Mas afinal o que é uma nanovacina? Em resposta ao Observador, Helena Florindo revela que é uma partícula sólida à escala nanométrica, composta por polímeros (ou seja macromoléculas) que no seu interior transportam agentes (por exemplo os antigénios como proteínas, sequências de aminoácido) que irão estimular a resposta imunológica de cada um.
A diferença para uma vacina convencional, é que as vacinas nanométricas protegem os “compostos que irão regular a resposta imunológica e permitem uma libertação prolongada dos mesmos”, explica. Assim, é possível usar doses mais baixas, e mesmo reduzir o número de doses da vacina necessária para conseguir essa imunidade. Na verdade, “a nanopartícula em si funciona como um adjuvante”, explica a investigadora por escrito, que de acordo com os resultados que já tem pode afirmar que esta nanovacina reforça os anticorpos e por isso ajuda a obter os resultados desejados.
Atualmente ainda não existem nanovacinas no mercado, mas há já vários candidatas em ensaios clínicos, contra o cancro e agora contra a Covid-19. Uma outra vantagem desta nanovacina é também a forma de administração, que se pode escolher de acordo com o resultado que se pretende, seja pela via subcutânea ou muscular, ou ainda pela via nasal.
“O que é interessante no caso de uma vacina contra a Covid-19, uma vez que o agente patogénico entra pelas mucosas”, explica.

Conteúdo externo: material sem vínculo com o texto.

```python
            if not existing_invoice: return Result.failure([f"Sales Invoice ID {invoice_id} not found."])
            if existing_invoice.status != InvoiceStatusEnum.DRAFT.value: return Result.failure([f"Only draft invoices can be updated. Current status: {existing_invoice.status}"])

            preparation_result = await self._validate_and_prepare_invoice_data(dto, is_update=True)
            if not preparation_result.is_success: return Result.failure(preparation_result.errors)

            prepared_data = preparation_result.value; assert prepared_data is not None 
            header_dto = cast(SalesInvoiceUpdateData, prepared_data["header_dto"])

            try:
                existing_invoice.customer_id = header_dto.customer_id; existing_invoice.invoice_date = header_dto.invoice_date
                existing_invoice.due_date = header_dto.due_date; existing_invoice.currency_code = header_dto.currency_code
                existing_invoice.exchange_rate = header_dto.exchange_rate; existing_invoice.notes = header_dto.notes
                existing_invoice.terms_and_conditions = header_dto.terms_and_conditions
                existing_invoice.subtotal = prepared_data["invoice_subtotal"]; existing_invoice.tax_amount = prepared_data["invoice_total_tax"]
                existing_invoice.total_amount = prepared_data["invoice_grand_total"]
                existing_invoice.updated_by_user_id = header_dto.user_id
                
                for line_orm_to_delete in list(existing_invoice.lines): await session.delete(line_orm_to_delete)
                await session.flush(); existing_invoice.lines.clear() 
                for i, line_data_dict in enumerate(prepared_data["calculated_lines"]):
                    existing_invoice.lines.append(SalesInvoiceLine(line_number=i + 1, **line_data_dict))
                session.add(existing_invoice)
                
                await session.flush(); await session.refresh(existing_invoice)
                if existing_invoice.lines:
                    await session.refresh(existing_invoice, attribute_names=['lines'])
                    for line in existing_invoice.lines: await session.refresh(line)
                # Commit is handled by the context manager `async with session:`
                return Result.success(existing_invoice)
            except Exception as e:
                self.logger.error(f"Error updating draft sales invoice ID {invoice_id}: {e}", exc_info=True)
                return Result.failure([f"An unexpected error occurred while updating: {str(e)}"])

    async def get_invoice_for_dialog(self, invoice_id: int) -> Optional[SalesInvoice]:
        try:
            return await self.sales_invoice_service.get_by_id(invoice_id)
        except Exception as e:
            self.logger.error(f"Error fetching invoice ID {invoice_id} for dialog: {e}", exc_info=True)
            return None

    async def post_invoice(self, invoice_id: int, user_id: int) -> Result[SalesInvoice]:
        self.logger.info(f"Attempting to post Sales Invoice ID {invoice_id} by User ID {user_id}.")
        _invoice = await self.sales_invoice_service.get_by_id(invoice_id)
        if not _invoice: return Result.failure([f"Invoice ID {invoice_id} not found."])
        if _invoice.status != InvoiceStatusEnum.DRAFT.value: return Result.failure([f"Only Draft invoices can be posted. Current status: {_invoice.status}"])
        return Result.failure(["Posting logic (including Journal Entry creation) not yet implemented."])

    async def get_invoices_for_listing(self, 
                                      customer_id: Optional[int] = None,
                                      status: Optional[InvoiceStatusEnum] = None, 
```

Ao entrarem no organismo, estas partículas poderão “ser reconhecidas e ‘engolidas’ pelas células apresentadoras de antigénio; poderão também migrar diretamente para os nódulos linfáticos e aí serem reconhecidas por estas células, as quais irão processar os compostos que transportam e desta forma, iniciar a resposta imunológica”.
Para já estas nanovacinas estão a ser testadas em ratos de laboratório, mas é difícil arriscar uma data até que elas possam chegar ao ser humano. “Percebo a urgência desta vacina, mas penso que temos que ser criteriosos e cuidadosos no seu desenvolvimento, para que tenhamos a resposta biológica bem conhecida, mas também o produto bem caracterizado, para que não tenhamos surpresas depois em fases mais avançadas dos ensaios clínicos”, diz com cautela.
“Não digo que seja impossível, mas penso que será difícil para que tenhamos uma vacina disponível antes de um ano”, diz.